He went into the kitchen and returned with the basket stuffed with mail, and whatever other odds and ends didn't have a place. He took a handful and began to sort.
"Who is Garrett Vol-Vols-Volsi-however you say this?"
"Hmm? I said, looking up from the catalog he'd tossed on my lap a second ago. "Oh, Garrett and Kate, they're writer friends."
He passed me the envelope and I tore it open, cooing at the baby announcement inside. He was born two months ago, healthy and pink, and really cute for a wrinkled up newborn. Jake was watching me and I flashed him the card.
"Cute baby. How do you know them?"
"The conference in Monterey. They go each year. Garrett was actually the first person I met last year, he held the shuttle bus for me at the airport."
"What does he write?" Jake said.
"Poetry. Kate writes travel books. They're kind of popular, actually, among the go-green-live-with-just-the-shit-you-can-carry-crowd. You know, she goes to all kinds of random places, and tells you where you can sleep for ten bucks and eat for two."
He already had stopped listening. Our electric bill was open in front of him. I reached into his lap and pulled out a thick cream envelope that had an embossed seal in the corner.
"What's the date today?"
"The 30th," I answered with my breath catching as I took in the return address.
"Damn it, this is already late. We have to get on top of this shit Bella, I—"
"Oh my god! Oh my god!" I jumped off the couch, getting caught up in the blanket around my legs.
"What?"
"No way! I can't believe this, I won." I shook the letter in front of his face.
"Won what?"
"Remember? I told you I entered that short story contest over the spring. The deadline was right after I got back from my trip? I was all stressed about getting it done? How long has this been in here?" I flipped over the envelope and looked at the date stamp.
"You'd think they'd call or something. Who sends a letter?" Jake said, reaching for the paper.
"Oh thank Mary, this only came last week. And I can't frame a phone call. I'd rather have it in writing any day."
"It says here you need to contact them." Jake pointed to the page.
I opened my mouth to respond but a hacking cough escaped instead. I fell back to the couch and choked on my phlegm while Jake handed me the glass of water.
"You sound like shit, Belly. Are you sure that antibiotic is working?"
"I've only got the prescription filled yesterday. The cough syrup helps, I'll take some."
"What are you going to do with the girls tomorrow? You get winded just trying to stand." He rubbed my ankles and reached back into the basket.
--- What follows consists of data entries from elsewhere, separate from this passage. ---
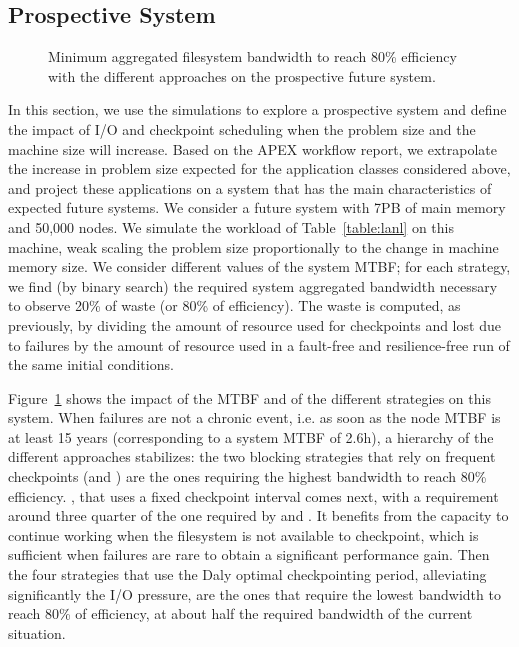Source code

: \subsection{Prospective System}

\begin{figure}
  \begin{center}
    \resizebox{\linewidth}{!}{}
  \end{center}
  \caption{Minimum aggregated filesystem bandwidth to reach 80\%
    efficiency with the different approaches on the prospective
    future system.\label{fig:prosp}}
\end{figure}

In this section, we use the simulations to explore a prospective
system and define the impact of I/O and checkpoint scheduling when the
problem size and the machine size will increase. Based on the APEX
workflow report, we extrapolate the increase in problem size expected
for the application classes considered above, and project these
applications on a system that has the main characteristics of expected
future systems. We consider a future system with 7PB of main memory
and 50,000 nodes. We simulate the workload of Table~\ref{table:lanl}
on this machine, weak scaling the problem size proportionally to the
change in machine memory size. We consider different values of the
system MTBF; for each strategy, we find (by binary search) the
required system aggregated bandwidth necessary to observe 20\% of
waste (or 80\% of efficiency). The waste is computed, as previously,
by dividing the amount of resource used for checkpoints and lost due
to failures by the amount of resource used in a fault-free and
resilience-free run of the same initial conditions.

Figure~\ref{fig:prosp} shows the impact of the MTBF and of the
different strategies on this system. When failures are not a chronic
event, i.e. as soon as the node MTBF is at least 15 years
(corresponding to a system MTBF of 2.6h), a hierarchy of the different
approaches stabilizes: the two blocking strategies that rely on
frequent checkpoints (\propfixed and \bfifofixed) are the ones
requiring the highest bandwidth to reach 80\%
efficiency. %
\fifofixed, that uses a fixed checkpoint interval comes next, with a
requirement around three quarter of the one required by \propfixed and
\fifofixed. It benefits from the capacity to continue working when the
filesystem is not available to checkpoint, which is sufficient when
failures are rare to obtain a significant performance
gain. %
Then the four strategies that use the Daly optimal checkpointing
period, alleviating significantly the I/O pressure, are the ones that
require the lowest bandwidth to reach 80\% of efficiency, at about
half the required bandwidth of the current
situation. %

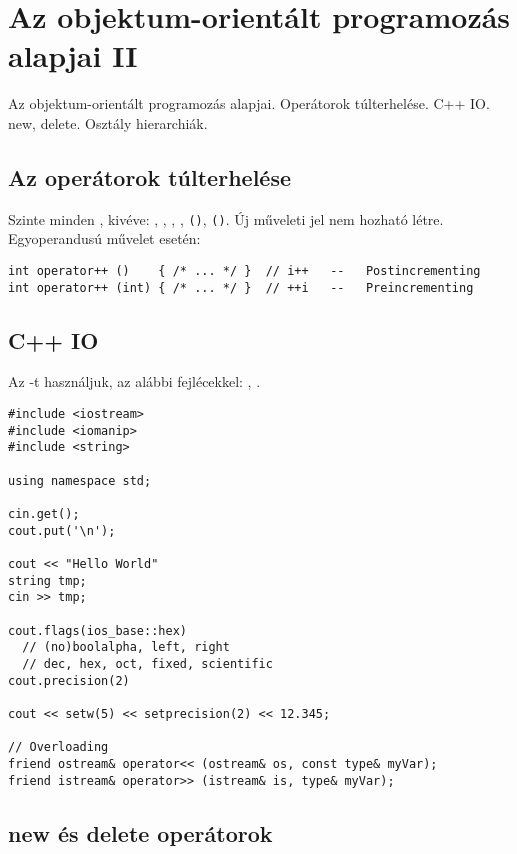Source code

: \documentclass[../../main.tex]{subfiles}
\begin{document}
\section{Az objektum-orientált programozás alapjai II}

\begin{fulltheorem}
  Az objektum-orientált programozás alapjai. Operátorok túlterhelése.
  C++ IO. new, delete. Osztály hierarchiák.
\end{fulltheorem}

\subsection{Az operátorok túlterhelése}

Szinte minden  , kivéve: \tc{::}, ,
, , \texttt{()}, \texttt{()}. Új műveleti
jel nem hozható létre. Egyoperandusú művelet esetén:

\begin{verbatim}
int operator++ ()    { /* ... */ }  // i++   --   Postincrementing
int operator++ (int) { /* ... */ }  // ++i   --   Preincrementing
\end{verbatim}

\subsection{C++ IO}

Az  -t használjuk, az alábbi fejlécekkel:
, .

\begin{verbatim}
#include <iostream>
#include <iomanip>
#include <string>

using namespace std;

cin.get();
cout.put('\n');

cout << "Hello World"
string tmp;
cin >> tmp;

cout.flags(ios_base::hex)
  // (no)boolalpha, left, right
  // dec, hex, oct, fixed, scientific
cout.precision(2)

cout << setw(5) << setprecision(2) << 12.345;

// Overloading
friend ostream& operator<< (ostream& os, const type& myVar);
friend istream& operator>> (istream& is, type& myVar);
\end{verbatim}

\subsection{new és delete operátorok}
\end{document}
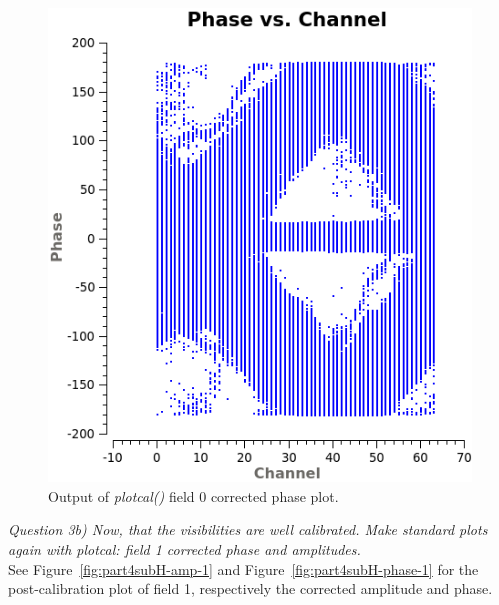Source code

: \documentclass[12pt, a4paper]{article}
\begin{document}
\begin{figure}[h!]
    \centering
    \includegraphics[scale=0.5]{../Imaging/plots/part4-subH-question3_fld0-corrected-phase.png}
    \caption{Output of \emph{plotcal()} field 0 corrected phase plot. \label{fig:part4subH-phase-0}}
\end{figure}
\newpage
\noindent \textit{Question 3b) Now, that the visibilities are well calibrated. Make standard plots again with plotcal: field 1 corrected phase and amplitudes.} \\
See Figure~\ref{fig:part4subH-amp-1} and Figure~\ref{fig:part4subH-phase-1} for the post-calibration plot of field 1, respectively the corrected amplitude and phase. \\
\newpage
\end{document}
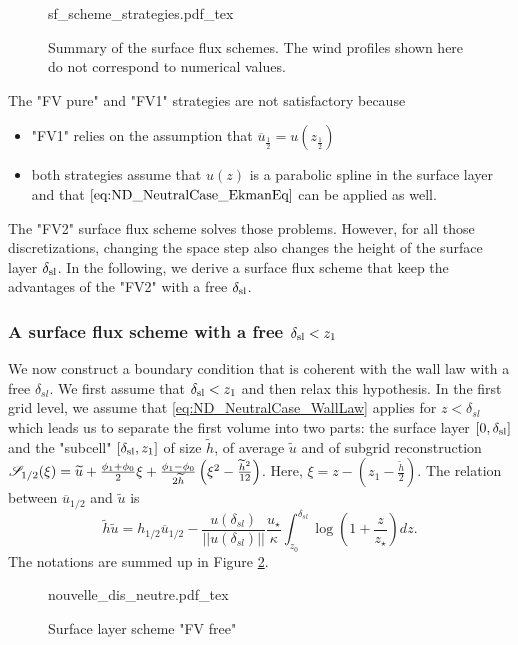 \begin{figure}
	\centering
	{sf_scheme_strategies.pdf_tex}
	\caption{Summary of the surface flux schemes. The
	wind profiles shown here do not correspond to
	numerical values.}
	\label{fig:ND_NeutralCase_summary_sfscheme}
\end{figure}

The "FV pure" and "FV1" strategies are not satisfactory because
\begin{itemize}
	\item "FV1" relies on the assumption that $\overline{u}_{\frac{1}{2}} = u(z_{\frac{1}{2}})$
	\item both strategies assume that $u(z)$ is a parabolic spline in the surface layer and that $\eqref{eq:ND_NeutralCase_EkmanEq}$
		can be applied as well.
\end{itemize}
The "FV2" surface flux scheme solves those problems.
However, for all those discretizations, changing the space step
also changes the height of the surface layer $\delta_{\rm sl}$.
In the following, we derive a surface flux scheme that keep
the advantages of the "FV2" with a free $\delta_{\rm sl}$.

\subsubsection{A surface flux scheme with a free $\delta_{\rm sl}<z_1$}
We now construct a boundary condition that is coherent
with the wall law with a free $\delta_{sl}$. We first assume
that $\delta_{\rm sl} < z_1$ and then relax this hypothesis.
In the first grid level, we assume that
\eqref{eq:ND_NeutralCase_WallLaw} applies for $z<\delta_{sl}$
which leads us to separate the 
first volume into two parts: the surface layer $[0,\delta_{\rm sl}]$ and the "subcell" $[\delta_{\rm sl}, z_1]$ of size $\widetilde{h}$, of average $\widetilde{u}$
and of subgrid reconstruction
${\cal S}_{1/2}(\xi) = \widetilde{u} + \frac{\phi_{1} + \phi_{0}}{2} \xi
+ \frac{\phi_{1} - \phi_{0}}{2\widetilde{h}}\left(\xi^2 - \frac{\widetilde{h}^2}{12}\right)
$.
Here, $\xi = z - (z_1 - \frac{\widetilde{h}}{2})$.
The relation between $\overline{u}_{1/2}$ and $\widetilde{u}$ is 
\begin{equation}
\widetilde{h}\widetilde{u} = h_{1/2}\overline{u}_{1/2} - \frac{u(\delta_{sl})}{||u(\delta_{sl})||}\frac{{u_\star}}{\kappa}\int_{z_0}^{\delta_{sl}} \log(1+\frac{z}{z_{\star}}) dz.
\end{equation}
The notations are summed up in Figure
\ref{fig:ND_NeutralCase_nouvelle_dis_neutre}.
\begin{figure}
	{nouvelle_dis_neutre.pdf_tex}
	\caption{Surface layer scheme "FV free"}
	\label{fig:ND_NeutralCase_nouvelle_dis_neutre}
\end{figure}


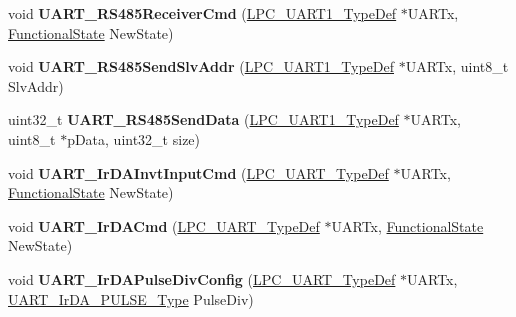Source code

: \begin{DoxyCompactItemize}
\item 
\hypertarget{group___u_a_r_t___public___functions_ga8c43ccaa9104baab28df1b0afe57a195}{void {\bfseries \-U\-A\-R\-T\-\_\-\-R\-S485\-Receiver\-Cmd} (\hyperlink{struct_l_p_c___u_a_r_t1___type_def}{\-L\-P\-C\-\_\-\-U\-A\-R\-T1\-\_\-\-Type\-Def} $\ast$\-U\-A\-R\-Tx, \hyperlink{group___l_p_c___types___public___types_gac9a7e9a35d2513ec15c3b537aaa4fba1}{\-Functional\-State} \-New\-State)}\label{group___u_a_r_t___public___functions_ga8c43ccaa9104baab28df1b0afe57a195}

\item 
\hypertarget{group___u_a_r_t___public___functions_ga51d8e73f086bb57478966b6b699404d8}{void {\bfseries \-U\-A\-R\-T\-\_\-\-R\-S485\-Send\-Slv\-Addr} (\hyperlink{struct_l_p_c___u_a_r_t1___type_def}{\-L\-P\-C\-\_\-\-U\-A\-R\-T1\-\_\-\-Type\-Def} $\ast$\-U\-A\-R\-Tx, uint8\-\_\-t \-Slv\-Addr)}\label{group___u_a_r_t___public___functions_ga51d8e73f086bb57478966b6b699404d8}

\item 
\hypertarget{group___u_a_r_t___public___functions_ga97fc6a99efa2983668cf2d18c5ff7536}{uint32\-\_\-t {\bfseries \-U\-A\-R\-T\-\_\-\-R\-S485\-Send\-Data} (\hyperlink{struct_l_p_c___u_a_r_t1___type_def}{\-L\-P\-C\-\_\-\-U\-A\-R\-T1\-\_\-\-Type\-Def} $\ast$\-U\-A\-R\-Tx, uint8\-\_\-t $\ast$p\-Data, uint32\-\_\-t size)}\label{group___u_a_r_t___public___functions_ga97fc6a99efa2983668cf2d18c5ff7536}

\item 
\hypertarget{group___u_a_r_t___public___functions_gaf124bd5ad22ea3060cbb388f76fdb3d7}{void {\bfseries \-U\-A\-R\-T\-\_\-\-Ir\-D\-A\-Invt\-Input\-Cmd} (\hyperlink{struct_l_p_c___u_a_r_t___type_def}{\-L\-P\-C\-\_\-\-U\-A\-R\-T\-\_\-\-Type\-Def} $\ast$\-U\-A\-R\-Tx, \hyperlink{group___l_p_c___types___public___types_gac9a7e9a35d2513ec15c3b537aaa4fba1}{\-Functional\-State} \-New\-State)}\label{group___u_a_r_t___public___functions_gaf124bd5ad22ea3060cbb388f76fdb3d7}

\item 
\hypertarget{group___u_a_r_t___public___functions_ga4c946a4ac4dd32ea5644f78cebaccc85}{void {\bfseries \-U\-A\-R\-T\-\_\-\-Ir\-D\-A\-Cmd} (\hyperlink{struct_l_p_c___u_a_r_t___type_def}{\-L\-P\-C\-\_\-\-U\-A\-R\-T\-\_\-\-Type\-Def} $\ast$\-U\-A\-R\-Tx, \hyperlink{group___l_p_c___types___public___types_gac9a7e9a35d2513ec15c3b537aaa4fba1}{\-Functional\-State} \-New\-State)}\label{group___u_a_r_t___public___functions_ga4c946a4ac4dd32ea5644f78cebaccc85}

\item 
\hypertarget{group___u_a_r_t___public___functions_ga066c5b2f961d138fd388be4edff883ad}{void {\bfseries \-U\-A\-R\-T\-\_\-\-Ir\-D\-A\-Pulse\-Div\-Config} (\hyperlink{struct_l_p_c___u_a_r_t___type_def}{\-L\-P\-C\-\_\-\-U\-A\-R\-T\-\_\-\-Type\-Def} $\ast$\-U\-A\-R\-Tx, \hyperlink{group___u_a_r_t___public___types_ga2e41fe7d668367ce455940f7dfde1d92}{\-U\-A\-R\-T\-\_\-\-Ir\-D\-A\-\_\-\-P\-U\-L\-S\-E\-\_\-\-Type} \-Pulse\-Div)}\label{group___u_a_r_t___public___functions_ga066c5b2f961d138fd388be4edff883ad}

\end{DoxyCompactItemize}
"Emily offered to take them so I can rest. This really sucks. The first week of nice, almost summer-like weather, and I've got bronchitis."
I picked up the letter in my lap. He had no idea how huge this was. How many thousands of entries went into this ancient and esteemed journal? I know he was worried about me being sick, but I couldn't even think about that now. I had won, I had a thousand dollar prize winning check to claim, my story would be published in their journal, and it was an impressive accomplishment for query letters. Not to mention, people in the business actually followed who won this thing. It's was a big mother fucking deal. Bronchitis was not.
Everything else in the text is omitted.